[Your assignment]
Only a number is wanted here. Tally the lines of the data that contain "test".

____

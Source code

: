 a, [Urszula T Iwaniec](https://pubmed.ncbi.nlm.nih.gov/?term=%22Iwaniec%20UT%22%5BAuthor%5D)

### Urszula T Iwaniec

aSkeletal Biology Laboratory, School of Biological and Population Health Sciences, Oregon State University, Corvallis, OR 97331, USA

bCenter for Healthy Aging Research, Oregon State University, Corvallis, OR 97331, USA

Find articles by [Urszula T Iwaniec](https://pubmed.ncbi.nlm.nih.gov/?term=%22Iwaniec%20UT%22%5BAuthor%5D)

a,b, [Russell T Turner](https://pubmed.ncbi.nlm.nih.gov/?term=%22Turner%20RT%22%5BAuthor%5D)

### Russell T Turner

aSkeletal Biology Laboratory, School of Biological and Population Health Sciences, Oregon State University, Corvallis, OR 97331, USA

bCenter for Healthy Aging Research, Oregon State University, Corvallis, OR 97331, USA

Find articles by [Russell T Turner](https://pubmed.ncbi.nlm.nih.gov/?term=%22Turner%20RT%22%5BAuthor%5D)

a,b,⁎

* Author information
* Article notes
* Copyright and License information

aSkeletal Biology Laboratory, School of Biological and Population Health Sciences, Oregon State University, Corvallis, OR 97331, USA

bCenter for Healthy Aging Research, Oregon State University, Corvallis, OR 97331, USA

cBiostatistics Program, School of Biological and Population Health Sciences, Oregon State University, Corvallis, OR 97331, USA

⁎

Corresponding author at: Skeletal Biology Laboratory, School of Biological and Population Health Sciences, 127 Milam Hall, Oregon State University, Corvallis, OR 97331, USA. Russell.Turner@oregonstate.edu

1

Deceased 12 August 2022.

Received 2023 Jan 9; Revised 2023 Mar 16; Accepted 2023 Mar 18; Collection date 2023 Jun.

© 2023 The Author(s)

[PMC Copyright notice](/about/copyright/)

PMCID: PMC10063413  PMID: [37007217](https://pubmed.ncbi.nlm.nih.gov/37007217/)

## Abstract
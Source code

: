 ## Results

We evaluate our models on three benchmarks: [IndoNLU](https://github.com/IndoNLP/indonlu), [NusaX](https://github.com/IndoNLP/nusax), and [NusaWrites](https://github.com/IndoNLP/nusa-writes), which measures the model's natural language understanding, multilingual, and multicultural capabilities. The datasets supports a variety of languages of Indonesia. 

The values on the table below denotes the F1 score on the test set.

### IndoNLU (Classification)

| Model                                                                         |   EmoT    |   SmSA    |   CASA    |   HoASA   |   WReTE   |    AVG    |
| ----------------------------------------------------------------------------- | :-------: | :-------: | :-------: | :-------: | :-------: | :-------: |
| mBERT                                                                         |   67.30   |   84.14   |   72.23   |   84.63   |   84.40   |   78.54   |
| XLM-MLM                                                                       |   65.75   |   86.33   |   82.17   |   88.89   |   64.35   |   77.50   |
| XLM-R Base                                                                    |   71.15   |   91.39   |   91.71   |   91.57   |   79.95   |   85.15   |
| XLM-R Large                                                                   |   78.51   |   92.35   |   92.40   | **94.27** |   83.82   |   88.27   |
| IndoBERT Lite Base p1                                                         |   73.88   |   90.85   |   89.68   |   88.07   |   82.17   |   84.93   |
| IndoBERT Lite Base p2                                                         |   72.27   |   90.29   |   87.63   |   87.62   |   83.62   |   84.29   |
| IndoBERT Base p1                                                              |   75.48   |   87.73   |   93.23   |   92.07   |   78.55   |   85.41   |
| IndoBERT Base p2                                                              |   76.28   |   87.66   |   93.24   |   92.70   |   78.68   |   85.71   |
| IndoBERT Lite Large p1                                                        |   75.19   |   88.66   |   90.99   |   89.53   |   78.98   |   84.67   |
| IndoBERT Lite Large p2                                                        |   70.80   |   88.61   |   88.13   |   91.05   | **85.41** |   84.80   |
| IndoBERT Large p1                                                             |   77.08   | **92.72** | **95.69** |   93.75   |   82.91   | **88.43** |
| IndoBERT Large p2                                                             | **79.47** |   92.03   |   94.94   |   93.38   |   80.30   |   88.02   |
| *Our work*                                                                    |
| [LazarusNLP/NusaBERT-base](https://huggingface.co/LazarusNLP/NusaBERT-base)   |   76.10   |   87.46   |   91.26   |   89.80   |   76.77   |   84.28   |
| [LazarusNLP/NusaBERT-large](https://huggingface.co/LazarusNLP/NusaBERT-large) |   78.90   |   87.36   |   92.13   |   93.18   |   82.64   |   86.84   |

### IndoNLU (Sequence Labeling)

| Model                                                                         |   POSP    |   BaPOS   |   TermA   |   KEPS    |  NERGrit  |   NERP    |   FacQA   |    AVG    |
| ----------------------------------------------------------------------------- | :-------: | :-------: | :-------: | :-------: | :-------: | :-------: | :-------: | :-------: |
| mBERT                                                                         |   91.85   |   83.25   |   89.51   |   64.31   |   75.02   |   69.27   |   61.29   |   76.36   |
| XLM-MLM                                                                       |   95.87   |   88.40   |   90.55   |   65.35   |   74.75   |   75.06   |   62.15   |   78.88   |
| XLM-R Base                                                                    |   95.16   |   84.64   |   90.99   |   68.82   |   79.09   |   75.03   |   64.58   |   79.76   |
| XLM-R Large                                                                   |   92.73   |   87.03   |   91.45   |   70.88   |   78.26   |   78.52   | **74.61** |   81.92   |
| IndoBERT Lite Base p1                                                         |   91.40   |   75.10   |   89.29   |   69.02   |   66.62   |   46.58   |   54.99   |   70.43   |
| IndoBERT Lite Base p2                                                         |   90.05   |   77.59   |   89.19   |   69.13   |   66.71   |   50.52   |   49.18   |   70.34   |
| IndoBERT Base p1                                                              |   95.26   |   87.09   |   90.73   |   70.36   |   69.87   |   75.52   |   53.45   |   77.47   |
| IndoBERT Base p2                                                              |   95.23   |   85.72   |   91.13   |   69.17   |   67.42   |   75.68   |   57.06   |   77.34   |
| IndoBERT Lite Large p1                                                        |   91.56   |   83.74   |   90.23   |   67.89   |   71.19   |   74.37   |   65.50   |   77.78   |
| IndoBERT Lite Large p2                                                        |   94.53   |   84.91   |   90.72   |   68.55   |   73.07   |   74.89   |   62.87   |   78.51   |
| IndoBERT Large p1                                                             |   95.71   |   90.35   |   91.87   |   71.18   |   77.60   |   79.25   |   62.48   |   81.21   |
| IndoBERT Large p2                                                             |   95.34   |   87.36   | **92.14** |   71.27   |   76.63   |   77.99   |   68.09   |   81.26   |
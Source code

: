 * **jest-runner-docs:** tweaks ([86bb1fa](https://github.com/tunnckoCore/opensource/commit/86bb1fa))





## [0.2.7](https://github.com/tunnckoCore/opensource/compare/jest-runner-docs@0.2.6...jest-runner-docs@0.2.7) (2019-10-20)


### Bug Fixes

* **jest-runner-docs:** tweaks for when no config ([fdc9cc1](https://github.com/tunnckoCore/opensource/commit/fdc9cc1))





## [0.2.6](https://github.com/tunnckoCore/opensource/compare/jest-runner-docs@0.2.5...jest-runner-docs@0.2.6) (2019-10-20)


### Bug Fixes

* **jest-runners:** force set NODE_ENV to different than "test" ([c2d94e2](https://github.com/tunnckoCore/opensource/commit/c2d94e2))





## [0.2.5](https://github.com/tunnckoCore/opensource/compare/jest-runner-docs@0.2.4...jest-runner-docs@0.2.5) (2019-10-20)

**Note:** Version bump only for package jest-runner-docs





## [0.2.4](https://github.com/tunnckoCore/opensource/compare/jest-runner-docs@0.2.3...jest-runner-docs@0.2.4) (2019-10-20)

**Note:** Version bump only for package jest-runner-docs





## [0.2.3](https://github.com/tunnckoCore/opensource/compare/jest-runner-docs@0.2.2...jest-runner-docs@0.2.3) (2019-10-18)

____

[Solution]
2